Une bonne partie des cacaoculteurs ne fait rien pour lutter contre ces prédateurs. Du moment qu’ont leur interdit la lutte chimique, d’aucun confonde la culture bio à la « non intervention » même quand les plants sont attaqués. D’autres par contre, font la ronde phytosanitaire, la destruction des sources d’infestation, font usage de piment, du centre ; et l’élimination des organes atteints. En utilisant la serpette, le sécateur et la machette.

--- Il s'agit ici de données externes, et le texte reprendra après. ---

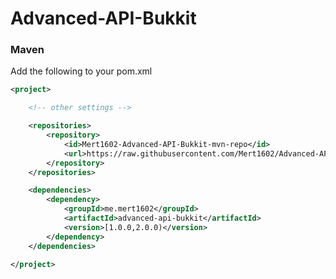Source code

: Advanced-API-Bukkit
=

### Maven

Add the following to your pom.xml

```xml
<project>

	<!-- other settings -->

	<repositories>
		<repository>
			<id>Mert1602-Advanced-API-Bukkit-mvn-repo</id>
			<url>https://raw.githubusercontent.com/Mert1602/Advanced-API-Bukkit/mvn-repo/</url>
		</repository>
	</repositories>

	<dependencies>
		<dependency>
			<groupId>me.mert1602</groupId>
			<artifactId>advanced-api-bukkit</artifactId>
			<version>[1.0.0,2.0.0)</version>
		</dependency>
	</dependencies>

</project>
```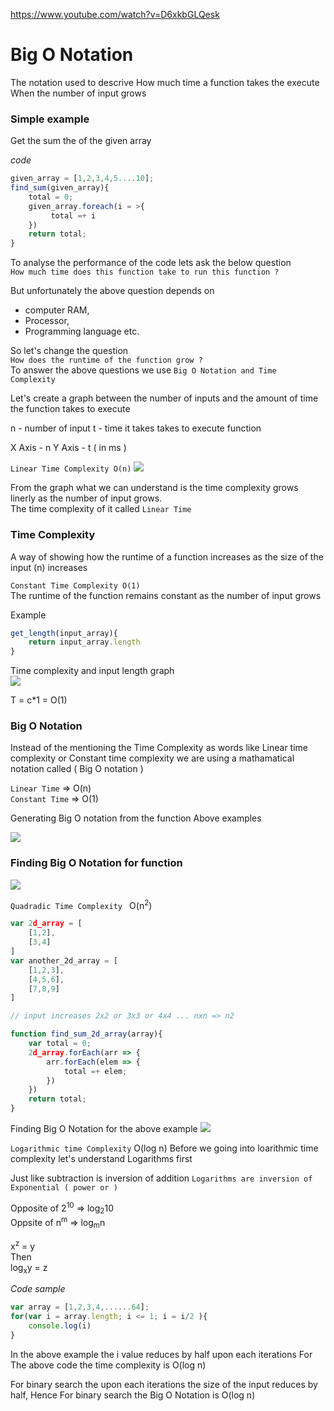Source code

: https://www.youtube.com/watch?v=D6xkbGLQesk

# Big O Notation 
The notation used to descrive How much time a function takes the execute When the number of input grows

### Simple example
Get the sum the of the given array

*code*
```javascript
given_array = [1,2,3,4,5....10];
find_sum(given_array){
    total = 0;
    given_array.foreach(i = >{
         total =+ i
    }) 
    return total;
}
```
To analyse the performance of the code lets ask the below question  
`How much time does this function take to run this function ?`

But unfortunately the above question depends on 
- computer RAM,
- Processor,
- Programming language etc.

So let's change the question   
`How does the runtime of the function grow ? `  
To answer the above questions we use `Big O Notation and Time Complexity`

Let's create a graph between the number of inputs and the amount of time the function takes to execute

n - number of input
t - time it takes takes to execute function


X Axis - n
Y Axis - t ( in ms )

`Linear Time Complexity O(n)`
![](https://i.imgur.com/SeynNr7.png)

From the graph what we can understand is the time complexity grows linerly as the number of input grows.  
The time complexity of it called `Linear Time`

### Time Complexity
A way of showing how the runtime of a function increases as the size of the input (n) increases
 
 
`Constant Time Complexity O(1)`  
The runtime of the function remains constant as the number of input grows

 Example
 ```javascript
get_length(input_array){
     return input_array.length
}
 ```
 Time complexity and input length graph  
 ![](https://i.imgur.com/OZgJ2Uz.png)

 T = c*1 
 = O(1) 

### Big O Notation
Instead of the mentioning the Time Complexity as words like Linear time complexity or Constant time complexity we are using a mathamatical notation called ( Big O notation )

`Linear Time` => O(n)  
`Constant Time` => O(1)  

Generating Big O notation from the function Above examples

![](https://i.imgur.com/AoUJ5vH.png)

### Finding Big O Notation for function
![](https://i.imgur.com/KxN4rU7.png)

`Quadradic Time Complexity `  O(n<sup>2</sup>)


```javascript
var 2d_array = [ 
    [1,2],
    [3,4]
]
var another_2d_array = [
    [1,2,3],
    [4,5,6],
    [7,8,9]
]

// input increases 2x2 or 3x3 or 4x4 ... nxn => n2

function find_sum_2d_array(array){
    var total = 0;
    2d_array.forEach(arr => {
        arr.forEach(elem => {
            total =+ elem;
        })
    })
    return total;
}
```
Finding Big O Notation for the above example 
![](https://i.imgur.com/P2FzCbA.png)

`Logarithmic time Complexity` O(log n)
Before we going into loarithmic time complexity let's understand Logarithms first

Just like subtraction is inversion of addition `Logarithms are inversion of Exponential ( power or )`

Opposite of 2<sup>10</sup> => log<sub>2</sub>10  
Oppsite of n<sup>m</sup> => log<sub>m</sub>n

x<sup>z</sup> = y  
Then  
log<sub>x</sub>y = z

*Code sample*
```javascript
var array = [1,2,3,4,......64];
for(var i = array.length; i <= 1; i = i/2 ){
    console.log(i)   
}
```

In the above example the i value reduces by half upon each iterations
For The above code the time complexity is O(log n)

For binary search the upon each iterations the size of the input reduces by half, Hence For binary search the Big O Notation is O(log n)
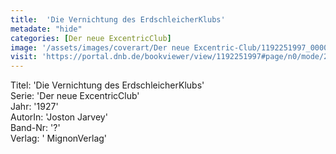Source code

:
 ```yaml
---
title:  'Die Vernichtung des ErdschleicherKlubs'
metadate: "hide"
categories: [Der neue ExcentricClub]
image: '/assets/images/coverart/Der neue Excentric-Club/1192251997_00000010.jpg'
visit: 'https://portal.dnb.de/bookviewer/view/1192251997#page/n0/mode/2up'
---
```

Titel: 'Die Vernichtung des ErdschleicherKlubs' <br>
Serie: 'Der neue ExcentricClub' <br>
Jahr: '1927' <br>
AutorIn: 'Joston Jarvey' <br>
Band-Nr: '?' <br>
Verlag: ' MignonVerlag'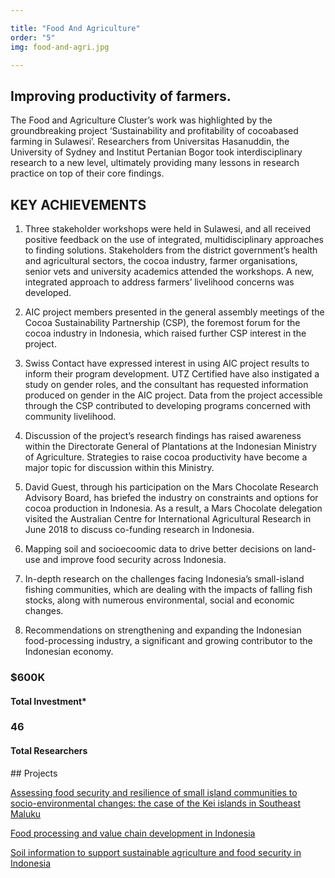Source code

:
 ```yaml
---

title: "Food And Agriculture"
order: "5"
img: food-and-agri.jpg

---
```

<div id="top-target"></div>

## Improving productivity of farmers.

The Food and Agriculture Cluster’s work was highlighted by the groundbreaking project ‘Sustainability and profitability of cocoabased farming in Sulawesi’. Researchers from Universitas Hasanuddin, the University of Sydney and Institut Pertanian Bogor took interdisciplinary research to a new level, ultimately providing many lessons in research practice on top of their core findings.<!--more-->

## KEY ACHIEVEMENTS 
1. Three stakeholder workshops were held in Sulawesi, and all received positive feedback on the use of integrated, multidisciplinary approaches to finding solutions. Stakeholders from the district government’s health and agricultural sectors, the cocoa industry, farmer organisations, senior vets and university academics attended the workshops. A new, integrated approach to address farmers’ livelihood concerns was developed. 

1. AIC project members presented in the general assembly meetings of the Cocoa Sustainability Partnership (CSP), the foremost forum for the cocoa industry in Indonesia, which raised further CSP interest in the project. 

1. Swiss Contact have expressed interest in using AIC project results to inform their program development. UTZ Certified have also instigated a study on gender roles, and the consultant has requested information produced on gender in the AIC project. Data from the project accessible through the CSP contributed to developing programs concerned with community livelihood. 

1. Discussion of the project’s research findings has raised awareness within the Directorate General of Plantations at the Indonesian Ministry of Agriculture. Strategies to raise cocoa productivity have become a major topic for discussion within this Ministry. 

1. David Guest, through his participation on the Mars Chocolate Research Advisory Board, has briefed the industry on constraints and options for cocoa production in Indonesia. As a result, a Mars Chocolate delegation visited the Australian Centre for International Agricultural Research in June 2018 to discuss co-funding research in Indonesia. 

1. Mapping soil and socioecoomic data to drive better decisions on land-use and improve food security across Indonesia. 

1. In-depth research on the challenges facing Indonesia’s small-island fishing communities, which are dealing with the impacts of falling fish stocks, along with numerous environmental, social and economic changes. 

1. Recommendations on strengthening and expanding the Indonesian food-processing industry, a significant and growing contributor to the Indonesian economy.

### $600K
#### Total Investment*

### 46
#### Total Researchers

<div id="bot-target"></div>
## Projects

[Assessing food security and resilience of small island communities to socio-environmental changes: the case of the Kei islands in Southeast Maluku](https://australiaindonesiacentre.org/projects/assessing-food-security-and-resilience-of-small-island-communities-to-socio-environmental-changes/)

[Food processing and value chain development in Indonesia](https://australiaindonesiacentre.org/projects/food-processing-and-value-chain-development-in-indonesia/)

[Soil information to support sustainable agriculture and food security in Indonesia](https://australiaindonesiacentre.org/projects/soil-information-to-support-sustainable-agriculture-and-food-security-in-indonesia/)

Puis vient le traitement ou usinage du cacao après récolte et avant l’obtention des fèves à commercialiser qui comprend trois étapes principales ; l’ecabossage, la fermentation et le séchage.

Cacao du Kivu

Des parasites dans le circuit de commercialisation

La commercialisation est complexe. Les deux entreprises ESCO KIVU sprl et DML ont acquis une sorte de monopole dans l’exportation des fèves de cacao en territoire de Beni. Elles ouvrent ainsi aux producteurs locaux les portes au commerce international de cette matière première des chocolats et autres produits finis (pharmaceutique, alimentaires, etc,…) Toute fois, on note la présence des intermédiaires parasites qui interviennent dans le circuit, soit pour les vendre aux deux entreprises soit pour la vente frauduleuse en Uganda. Ils ont un prix bas mais promettent d’écouler vite le produit.

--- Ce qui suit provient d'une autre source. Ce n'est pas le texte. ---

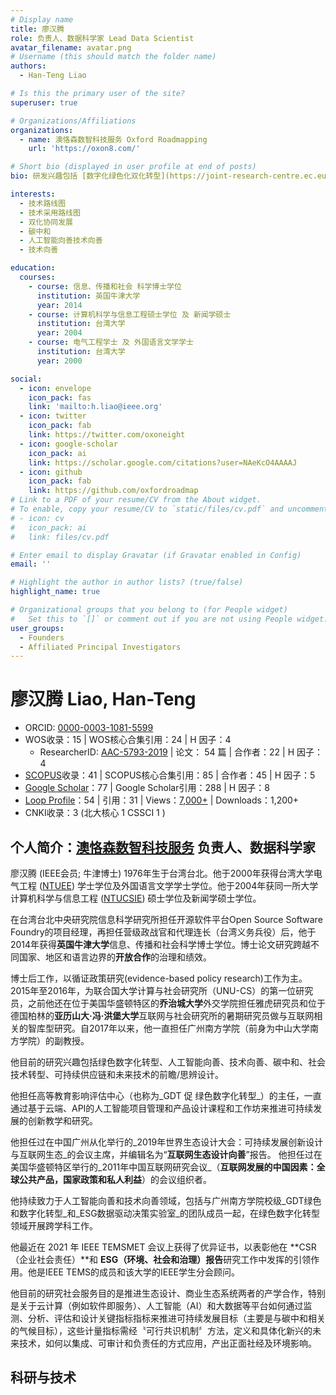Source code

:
 ```yaml
---
# Display name
title: 廖汉腾
role: 负责人、数据科学家 Lead Data Scientist
avatar_filename: avatar.png
# Username (this should match the folder name)
authors:
  - Han-Teng Liao

# Is this the primary user of the site?
superuser: true

# Organizations/Affiliations
organizations:
  - name: 澳恪森数智科技服务 Oxford Roadmapping 
    url: 'https://oxon8.com/'

# Short bio (displayed in user profile at end of posts)
bio: 研发兴趣包括 [数字化绿色化双化转型](https://joint-research-centre.ec.europa.eu/jrc-news/twin-green-digital-transition-how-sustainable-digital-technologies-could-enable-carbon-neutral-eu-2022-06-29_en)﹑[碳中和](https://www.frontiersin.org/articles/10.3389/fenvs.2023.1119011/abstract) 数智平台﹑及 [人工智能科技向善](https://aiforgood.itu.int/)。     My research interests include [twin green digital transition](https://joint-research-centre.ec.europa.eu/jrc-news/twin-green-digital-transition-how-sustainable-digital-technologies-could-enable-carbon-neutral-eu-2022-06-29_en), [carbon neutrality](https://www.frontiersin.org/articles/10.3389/fenvs.2023.1119011/abstract), and [Artificial Intelligence for Good](https://aiforgood.itu.int/).

interests:
  - 技术路线图
  - 技术采用路线图
  - 双化协同发展
  - 碳中和
  - 人工智能向善技术向善
  - 技术向善

education:
  courses:
    - course: 信息、传播和社会 科学博士学位
      institution: 英国牛津大学
      year: 2014
    - course: 计算机科学与信息工程硕士学位 及 新闻学硕士
      institution: 台湾大学
      year: 2004
    - course: 电气工程学士 及 外国语言文学学士
      institution: 台湾大学
      year: 2000

social:
  - icon: envelope
    icon_pack: fas
    link: 'mailto:h.liao@ieee.org'
  - icon: twitter
    icon_pack: fab
    link: https://twitter.com/oxoneight
  - icon: google-scholar
    icon_pack: ai
    link: https://scholar.google.com/citations?user=NAeKcO4AAAAJ
  - icon: github
    icon_pack: fab
    link: https://github.com/oxfordroadmap
# Link to a PDF of your resume/CV from the About widget.
# To enable, copy your resume/CV to `static/files/cv.pdf` and uncomment the lines below.
# - icon: cv
#   icon_pack: ai
#   link: files/cv.pdf

# Enter email to display Gravatar (if Gravatar enabled in Config)
email: ''

# Highlight the author in author lists? (true/false)
highlight_name: true

# Organizational groups that you belong to (for People widget)
#   Set this to `[]` or comment out if you are not using People widget.
user_groups:
  - Founders
  - Affiliated Principal Investigators
---
```


# 廖汉腾  Liao, Han-Teng 
* ORCID: [0000-0003-1081-5599](https://orcid.org/0000-0003-1081-5599)
* WOS收录：15  |  WOS核心合集引用：24  |  H 因子：4
	* ResearcherID: [AAC-5793-2019](https://www.webofscience.com/wos/author/rid/AAC-5793-2019)  |  论文： 54 篇 |  合作者：22  |  H 因子：4
* [SCOPUS](https://www.scopus.com/authid/detail.uri?authorId=57193528319)收录：41  |  SCOPUS核心合集引用：85  |  合作者：45  |  H 因子：5 
* [Google Scholar](https://scholar.google.com/citations?user=NAeKcO4AAAAJ)：77  |  Google Scholar引用：288   |  H 因子：8
* [Loop Profile](https://loop.frontiersin.org/people/1440943/overview)：54 |  引用：31  |  Views：[7,000+](https://loop.frontiersin.org/people/1440943/impact)    |  Downloads：1,200+ 
* CNKI收录：3  (北大核心 1 CSSCI 1 )

## 个人简介：[澳恪森数智科技服务](https://oxon8.com/) 负责人、数据科学家

廖汉腾 (IEEE会员; 牛津博士) 1976年生于台湾台北。他于2000年获得台湾大学电气工程 ([NTUEE](https://web.ee.ntu.edu.tw/eng/about1.php)) 学士学位及外国语言文学学士学位。他于2004年获同一所大学计算机科学与信息工程 ([NTUCSIE](https://www.csie.ntu.edu.tw/)) 硕士学位及新闻学硕士学位。

在台湾台北中央研究院信息科学研究所担任开源软件平台Open Source Software Foundry的项目经理，再担任营级政战官和代理连长（台湾义务兵役）后，他于2014年获得**英国牛津大学**信息、传播和社会科学博士学位。博士论文研究跨越不同国家、地区和语言边界的**开放合作**的治理和绩效。

博士后工作，以循证政策研究(evidence-based policy research)工作为主。2015年至2016年，为联合国大学计算与社会研究所（UNU-CS）的第一位研究员，之前他还在位于美国华盛顿特区的**乔治城大学**外交学院担任雅虎研究员和位于德国柏林的**亚历山大·冯·洪堡大学**互联网与社会研究所的暑期研究员做与互联网相关的智库型研究。自2017年以来，他一直担任广州南方学院（前身为中山大学南方学院）的副教授。

他目前的研究兴趣包括绿色数字化转型、人工智能向善、技术向善、碳中和、社会技术转型、可持续供应链和未来技术的前瞻/思辨设计。

他担任高等教育影响评估中心（也称为_GDT 促 绿色数字化转型_）的主任，一直通过基于云端、API的人工智能项目管理和产品设计课程和工作坊来推进可持续发展的创新教学和研究。

他担任过在中国广州从化举行的_2019年世界生态设计大会：可持续发展创新设计与互联网生态_的会议主席，并编辑名为“**互联网生态设计向善**”报告。 他担任过在美国华盛顿特区举行的_2011年中国互联网研究会议_（**互联网发展的中国因素：全球公共产品，国家政策和私人利益**）的会议组织者。

他持续致力于人工智能向善和技术向善领域，包括与广州南方学院校级_GDT绿色和数字化转型_和_ESG数据驱动决策实验室_的团队成员一起，在绿色数字化转型领域开展跨学科工作。

他最近在 2021 年 IEEE TEMSMET 会议上获得了优异证书，以表彰他在 **CSR（企业社会责任）**和 **ESG（环境、社会和治理）报告**研究工作中发挥的引领作用。他是IEEE TEMS的成员和该大学的IEEE学生分会顾问。

他目前的研究社会服务目的是推进生态设计、商业生态系统两者的产学合作，特别是关于云计算（例如软件即服务）、人工智能（AI）和大数据等平台如何通过监测、分析、评估和设计关键指标指标来推进可持续发展目标（主要是与碳中和相关的气候目标），这些计量指标需经〝可行共识机制〞方法，定义和具体化新兴的未来技术，如何以集成、可审计和负责任的方式应用，产出正面社经及环境影响。

## 科研与技术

La présence des fraudeurs a donc un cout sur les revenus des producteurs. Ce revenu peut aussi être affecté par les fluctuations de prix qui caractérisent parfois la filière. Entre 1.7 et 2.4 chez ESCO KIVU, et 1 et 1.9 chez DML et toujours moins chez les intermédiaires qui ajoutent le prix de leurs services. «  Les fluctuations sont fonctions des prix du marché international », nous renseignent un agronome d’ESCO Kivu rencontré dans un champ en supervision.

Le revenus pas satisfaisant

Les revenus sont estimés entre 200 et 1000$  dollars annuellement. Nonobstant, la majorité disent qu’ils ne gagnent qu’environ 400 $ l’an. Car ils n’ont pas assez de moyen pour cultiver des grandes surfaces.

Même ces 400$ sont supérieurs aux statistiques de PNUD de 17$ le mois. Et surtout insuffisant pour entretenir un ménage. Alors  que le champ est la principale, sinon la seule source de revenu pour les cacaoculteurs.